■ WHAT IS EXPECTED:
The response should be an exact copy of the records, with the pictures removed.

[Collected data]
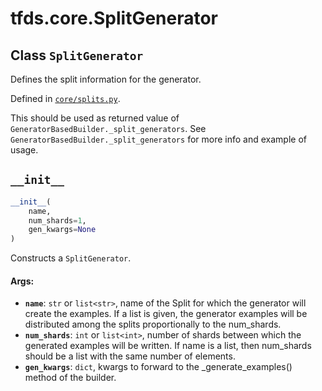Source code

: <div itemscope itemtype="http://developers.google.com/ReferenceObject">
<meta itemprop="name" content="tfds.core.SplitGenerator" />
<meta itemprop="path" content="Stable" />
<meta itemprop="property" content="__init__"/>
</div>

# tfds.core.SplitGenerator

## Class `SplitGenerator`

Defines the split information for the generator.





Defined in [`core/splits.py`](https://github.com/tensorflow/datasets/tree/master/tensorflow_datasets/core/splits.py).

<!-- Placeholder for "Used in" -->

This should be used as returned value of
`GeneratorBasedBuilder._split_generators`.
See `GeneratorBasedBuilder._split_generators` for more info and example
of usage.

<h2 id="__init__"><code>__init__</code></h2>

``` python
__init__(
    name,
    num_shards=1,
    gen_kwargs=None
)
```

Constructs a `SplitGenerator`.

#### Args:

* <b>`name`</b>: `str` or `list<str>`, name of the Split for which the generator will
    create the examples. If a list is given, the generator examples will be
    distributed among the splits proportionally to the num_shards.
* <b>`num_shards`</b>: `int` or `list<int>`, number of shards between which the
    generated examples will be written. If name is a list, then num_shards
    should be a list with the same number of elements.
* <b>`gen_kwargs`</b>: `dict`, kwargs to forward to the _generate_examples() method
    of the builder.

■ YOUR RESPONSE:
Source code

: <div itemscope itemtype="http://developers.google.com/ReferenceObject">
<meta itemprop="name" content="tfds.core.SplitGenerator" />
<meta itemprop="path" content="Stable" />
<meta itemprop="property" content="__init__"/>
</div>

# tfds.core.SplitGenerator

## Class `SplitGenerator`

Defines the split information for the generator.





Defined in [`core/splits.py`](https://github.com/tensorflow/datasets/tree/master/tensorflow_datasets/core/splits.py).

<!-- Placeholder for "Used in" -->

This should be used as returned value of
`GeneratorBasedBuilder._split_generators`.
See `GeneratorBasedBuilder._split_generators` for more info and example
of usage.

<h2 id="__init__"><code>__init__</code></h2>

``` python
__init__(
    name,
    num_shards=1,
    gen_kwargs=None
)
```

Constructs a `SplitGenerator`.

#### Args:

* <b>`name`</b>: `str` or `list<str>`, name of the Split for which the generator will
    create the examples. If a list is given, the generator examples will be
    distributed among the splits proportionally to the num_shards.
* <b>`num_shards`</b>: `int` or `list<int>`, number of shards between which the
    generated examples will be written. If name is a list, then num_shards
    should be a list with the same number of elements.
* <b>`gen_kwargs`</b>: `dict`, kwargs to forward to the _generate_examples() method
    of the builder.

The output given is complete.